Plenary Speaker


Greg Forest
UNC Chapel Hill

Grant Dahlstrom Distinguished Professor of Mathematics, Biomedical Engineering & Applied Physical Sciences Director, Carolina Center for Interdisciplinary Applied Mathematics. Co-Director and PI, NIH Big Data to Knowledge (BD2K) in Biomedicine Graduate Training Program.

Abstract
Title: Molecular-to-micron scale experiments and the role of mathematics in "big data to knowledge" in biology and biomedicine

I begin by showing remarkable experimental capabilities of collaborators across molecular biology and biomedicine, illustrating the types of data we have access to now and in the near future, and the fundamental question of our colleagues: "what knowledge lies within this rich data pool?" We present movies and data of: microbead probes in human lung mucus from the David Hill lab, ~5K base pair fluorescent domains of chromosomal DNA in living yeast nuclei from the Kerry Bloom lab, and viruses and bacteria in antibody-laden human mucus from the Sam Lai lab.
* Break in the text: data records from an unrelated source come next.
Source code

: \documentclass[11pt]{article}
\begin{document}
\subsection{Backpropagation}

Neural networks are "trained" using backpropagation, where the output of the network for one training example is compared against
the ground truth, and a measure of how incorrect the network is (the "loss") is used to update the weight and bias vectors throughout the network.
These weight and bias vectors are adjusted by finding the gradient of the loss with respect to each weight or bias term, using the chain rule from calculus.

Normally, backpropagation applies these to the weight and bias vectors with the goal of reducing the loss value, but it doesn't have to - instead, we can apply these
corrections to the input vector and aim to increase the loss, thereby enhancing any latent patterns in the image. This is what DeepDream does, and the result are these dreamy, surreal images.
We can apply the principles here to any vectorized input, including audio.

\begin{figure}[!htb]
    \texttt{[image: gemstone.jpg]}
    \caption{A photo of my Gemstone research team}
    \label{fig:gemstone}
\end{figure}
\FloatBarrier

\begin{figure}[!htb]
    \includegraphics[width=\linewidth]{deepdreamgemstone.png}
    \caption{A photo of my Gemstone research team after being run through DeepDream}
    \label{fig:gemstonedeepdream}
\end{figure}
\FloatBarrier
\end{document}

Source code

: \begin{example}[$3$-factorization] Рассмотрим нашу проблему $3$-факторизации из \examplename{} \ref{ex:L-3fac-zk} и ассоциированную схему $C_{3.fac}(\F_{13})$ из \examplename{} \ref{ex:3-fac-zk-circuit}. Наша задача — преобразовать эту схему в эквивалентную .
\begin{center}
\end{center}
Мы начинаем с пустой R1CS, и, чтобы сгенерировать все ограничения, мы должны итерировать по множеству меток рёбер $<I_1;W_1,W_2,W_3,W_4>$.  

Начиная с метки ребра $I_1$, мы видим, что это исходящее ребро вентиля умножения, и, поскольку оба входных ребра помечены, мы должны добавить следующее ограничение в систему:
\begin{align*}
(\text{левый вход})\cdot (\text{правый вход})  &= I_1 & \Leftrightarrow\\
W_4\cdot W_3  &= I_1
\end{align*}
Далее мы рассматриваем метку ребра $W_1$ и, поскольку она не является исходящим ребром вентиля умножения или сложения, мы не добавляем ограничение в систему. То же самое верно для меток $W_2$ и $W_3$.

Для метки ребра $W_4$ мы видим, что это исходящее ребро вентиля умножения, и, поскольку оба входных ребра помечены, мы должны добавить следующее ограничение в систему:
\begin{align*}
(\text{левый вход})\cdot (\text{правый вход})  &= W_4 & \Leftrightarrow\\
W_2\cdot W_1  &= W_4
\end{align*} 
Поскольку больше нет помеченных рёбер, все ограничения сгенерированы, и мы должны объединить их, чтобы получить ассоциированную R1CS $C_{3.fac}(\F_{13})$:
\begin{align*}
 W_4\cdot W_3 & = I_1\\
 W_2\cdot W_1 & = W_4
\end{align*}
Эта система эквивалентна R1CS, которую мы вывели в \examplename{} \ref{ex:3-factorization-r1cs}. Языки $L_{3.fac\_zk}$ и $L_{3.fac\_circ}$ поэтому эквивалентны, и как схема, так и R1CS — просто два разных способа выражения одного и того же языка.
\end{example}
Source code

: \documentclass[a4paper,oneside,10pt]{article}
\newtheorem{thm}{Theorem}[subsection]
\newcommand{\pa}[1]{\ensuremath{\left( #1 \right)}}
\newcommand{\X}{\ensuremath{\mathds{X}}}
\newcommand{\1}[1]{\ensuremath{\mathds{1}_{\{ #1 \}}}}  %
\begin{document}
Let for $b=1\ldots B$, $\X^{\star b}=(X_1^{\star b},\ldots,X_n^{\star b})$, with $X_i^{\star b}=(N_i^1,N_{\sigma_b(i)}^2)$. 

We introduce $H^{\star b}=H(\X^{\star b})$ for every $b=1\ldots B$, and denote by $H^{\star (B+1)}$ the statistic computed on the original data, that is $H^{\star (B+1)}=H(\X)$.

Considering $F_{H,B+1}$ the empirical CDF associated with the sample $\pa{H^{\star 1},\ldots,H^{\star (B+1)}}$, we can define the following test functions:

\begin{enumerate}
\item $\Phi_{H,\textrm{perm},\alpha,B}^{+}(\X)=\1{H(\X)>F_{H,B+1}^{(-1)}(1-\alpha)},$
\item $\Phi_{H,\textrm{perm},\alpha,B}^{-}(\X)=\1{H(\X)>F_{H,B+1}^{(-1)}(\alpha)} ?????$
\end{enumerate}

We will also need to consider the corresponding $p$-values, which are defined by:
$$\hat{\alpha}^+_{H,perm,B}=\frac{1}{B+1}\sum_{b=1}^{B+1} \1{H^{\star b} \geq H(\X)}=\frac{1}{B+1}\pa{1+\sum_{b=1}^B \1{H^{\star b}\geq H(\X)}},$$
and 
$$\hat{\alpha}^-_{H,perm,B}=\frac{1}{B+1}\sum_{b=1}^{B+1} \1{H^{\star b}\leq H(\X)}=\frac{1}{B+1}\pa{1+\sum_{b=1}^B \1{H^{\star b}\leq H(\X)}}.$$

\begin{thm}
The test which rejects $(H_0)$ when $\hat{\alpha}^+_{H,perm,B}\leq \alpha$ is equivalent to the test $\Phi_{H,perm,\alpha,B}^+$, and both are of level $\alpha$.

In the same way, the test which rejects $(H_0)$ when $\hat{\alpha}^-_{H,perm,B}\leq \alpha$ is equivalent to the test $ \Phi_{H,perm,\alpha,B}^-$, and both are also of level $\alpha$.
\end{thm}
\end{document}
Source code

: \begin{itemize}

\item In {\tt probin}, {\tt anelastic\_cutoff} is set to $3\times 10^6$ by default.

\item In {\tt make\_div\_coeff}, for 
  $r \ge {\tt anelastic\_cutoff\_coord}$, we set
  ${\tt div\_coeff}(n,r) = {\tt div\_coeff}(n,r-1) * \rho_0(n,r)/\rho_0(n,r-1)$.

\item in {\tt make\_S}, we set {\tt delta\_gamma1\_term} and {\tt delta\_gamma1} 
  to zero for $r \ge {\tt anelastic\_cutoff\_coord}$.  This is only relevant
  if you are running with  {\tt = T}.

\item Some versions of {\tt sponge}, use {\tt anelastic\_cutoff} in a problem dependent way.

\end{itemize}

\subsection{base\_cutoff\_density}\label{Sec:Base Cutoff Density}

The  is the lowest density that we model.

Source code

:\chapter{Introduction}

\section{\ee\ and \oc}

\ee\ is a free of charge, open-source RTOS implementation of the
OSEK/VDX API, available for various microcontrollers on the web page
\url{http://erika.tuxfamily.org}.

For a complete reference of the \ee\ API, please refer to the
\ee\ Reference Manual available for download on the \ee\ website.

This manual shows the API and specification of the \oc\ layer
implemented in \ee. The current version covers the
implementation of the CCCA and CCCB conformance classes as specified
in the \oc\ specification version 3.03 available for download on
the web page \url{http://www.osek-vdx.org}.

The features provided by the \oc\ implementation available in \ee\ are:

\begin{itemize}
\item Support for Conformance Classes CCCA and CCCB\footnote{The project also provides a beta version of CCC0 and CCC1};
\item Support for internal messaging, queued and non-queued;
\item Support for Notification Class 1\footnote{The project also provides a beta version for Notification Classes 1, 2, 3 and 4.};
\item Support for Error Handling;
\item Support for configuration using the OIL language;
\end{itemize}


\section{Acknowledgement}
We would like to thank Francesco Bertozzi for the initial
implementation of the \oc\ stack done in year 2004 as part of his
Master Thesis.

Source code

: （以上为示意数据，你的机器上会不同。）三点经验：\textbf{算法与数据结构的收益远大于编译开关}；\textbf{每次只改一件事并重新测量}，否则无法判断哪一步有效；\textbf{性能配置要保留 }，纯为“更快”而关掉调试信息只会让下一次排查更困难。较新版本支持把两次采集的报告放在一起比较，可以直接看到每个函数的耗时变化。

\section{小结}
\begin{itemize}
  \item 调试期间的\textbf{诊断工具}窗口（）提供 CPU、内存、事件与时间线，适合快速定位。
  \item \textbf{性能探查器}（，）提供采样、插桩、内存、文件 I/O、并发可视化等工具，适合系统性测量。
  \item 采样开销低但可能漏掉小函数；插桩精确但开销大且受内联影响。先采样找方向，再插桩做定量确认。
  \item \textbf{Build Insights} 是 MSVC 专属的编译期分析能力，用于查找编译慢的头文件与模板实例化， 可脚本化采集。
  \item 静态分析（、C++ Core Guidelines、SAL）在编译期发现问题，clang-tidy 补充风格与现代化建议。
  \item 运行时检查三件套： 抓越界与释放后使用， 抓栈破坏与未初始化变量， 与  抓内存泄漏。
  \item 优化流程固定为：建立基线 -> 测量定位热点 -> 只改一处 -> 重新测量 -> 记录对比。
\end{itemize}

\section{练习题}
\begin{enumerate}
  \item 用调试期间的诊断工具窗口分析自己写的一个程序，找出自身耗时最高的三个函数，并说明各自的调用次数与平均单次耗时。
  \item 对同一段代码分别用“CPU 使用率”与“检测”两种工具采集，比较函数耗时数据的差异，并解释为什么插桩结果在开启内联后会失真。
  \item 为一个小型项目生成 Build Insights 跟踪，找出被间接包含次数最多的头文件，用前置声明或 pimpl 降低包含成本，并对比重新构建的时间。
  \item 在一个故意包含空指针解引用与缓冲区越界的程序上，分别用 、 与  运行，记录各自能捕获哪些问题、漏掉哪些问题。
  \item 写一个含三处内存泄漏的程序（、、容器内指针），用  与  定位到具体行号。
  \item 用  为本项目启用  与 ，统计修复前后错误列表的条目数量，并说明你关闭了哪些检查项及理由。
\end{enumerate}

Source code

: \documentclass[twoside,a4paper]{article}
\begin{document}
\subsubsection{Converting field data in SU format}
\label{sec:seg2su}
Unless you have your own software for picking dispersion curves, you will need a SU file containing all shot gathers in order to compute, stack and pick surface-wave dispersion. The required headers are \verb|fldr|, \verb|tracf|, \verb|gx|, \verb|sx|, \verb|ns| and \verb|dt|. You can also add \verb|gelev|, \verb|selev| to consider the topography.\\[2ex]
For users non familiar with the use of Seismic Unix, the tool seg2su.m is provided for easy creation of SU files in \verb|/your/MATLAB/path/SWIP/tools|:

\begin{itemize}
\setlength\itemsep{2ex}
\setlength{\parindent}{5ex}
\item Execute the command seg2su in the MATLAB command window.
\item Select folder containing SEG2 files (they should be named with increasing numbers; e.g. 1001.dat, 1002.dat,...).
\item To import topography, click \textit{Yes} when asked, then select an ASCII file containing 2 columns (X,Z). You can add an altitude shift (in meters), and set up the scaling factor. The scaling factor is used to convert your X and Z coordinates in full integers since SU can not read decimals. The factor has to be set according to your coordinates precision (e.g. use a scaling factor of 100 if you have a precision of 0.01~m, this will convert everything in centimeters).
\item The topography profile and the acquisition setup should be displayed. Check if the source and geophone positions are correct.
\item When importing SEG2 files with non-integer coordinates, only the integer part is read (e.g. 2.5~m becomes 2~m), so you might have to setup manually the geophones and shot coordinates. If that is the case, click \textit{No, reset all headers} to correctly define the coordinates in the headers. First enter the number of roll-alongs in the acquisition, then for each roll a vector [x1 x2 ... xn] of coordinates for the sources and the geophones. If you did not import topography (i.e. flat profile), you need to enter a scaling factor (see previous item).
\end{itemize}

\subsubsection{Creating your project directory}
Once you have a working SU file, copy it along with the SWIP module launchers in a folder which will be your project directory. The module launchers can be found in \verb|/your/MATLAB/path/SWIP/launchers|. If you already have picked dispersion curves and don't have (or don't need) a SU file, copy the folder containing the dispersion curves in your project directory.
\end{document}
We pose variants of "the fundamental question" for each experimental dataset: are there clinically detectable signatures of lung disease independent of symptoms? how is the genome organized, spatially and temporally? what molecular players and processes determine the fate of a viral exposure? The primary goal of this lecture is to highlight examples of the interplay between experimental data and mathematics, statistics, and computation. Collaborators in addition to Hill, Bloom, and Lai include Martin Lysy and Yun Ling (Waterloo), Scott McKinley and Melanie Jensen (Tulane), Paula Vasquez and Erik Palmer (So. Carolina), Alex Chen (General Electric), Natesh Pillai (Harvard), Jay Newby, Ian Seim, Feifei Xu, David Adalsteinsson, Tim Wessler, Caitlin Hult, Josh Lawrimore, Yunyan He (UNC).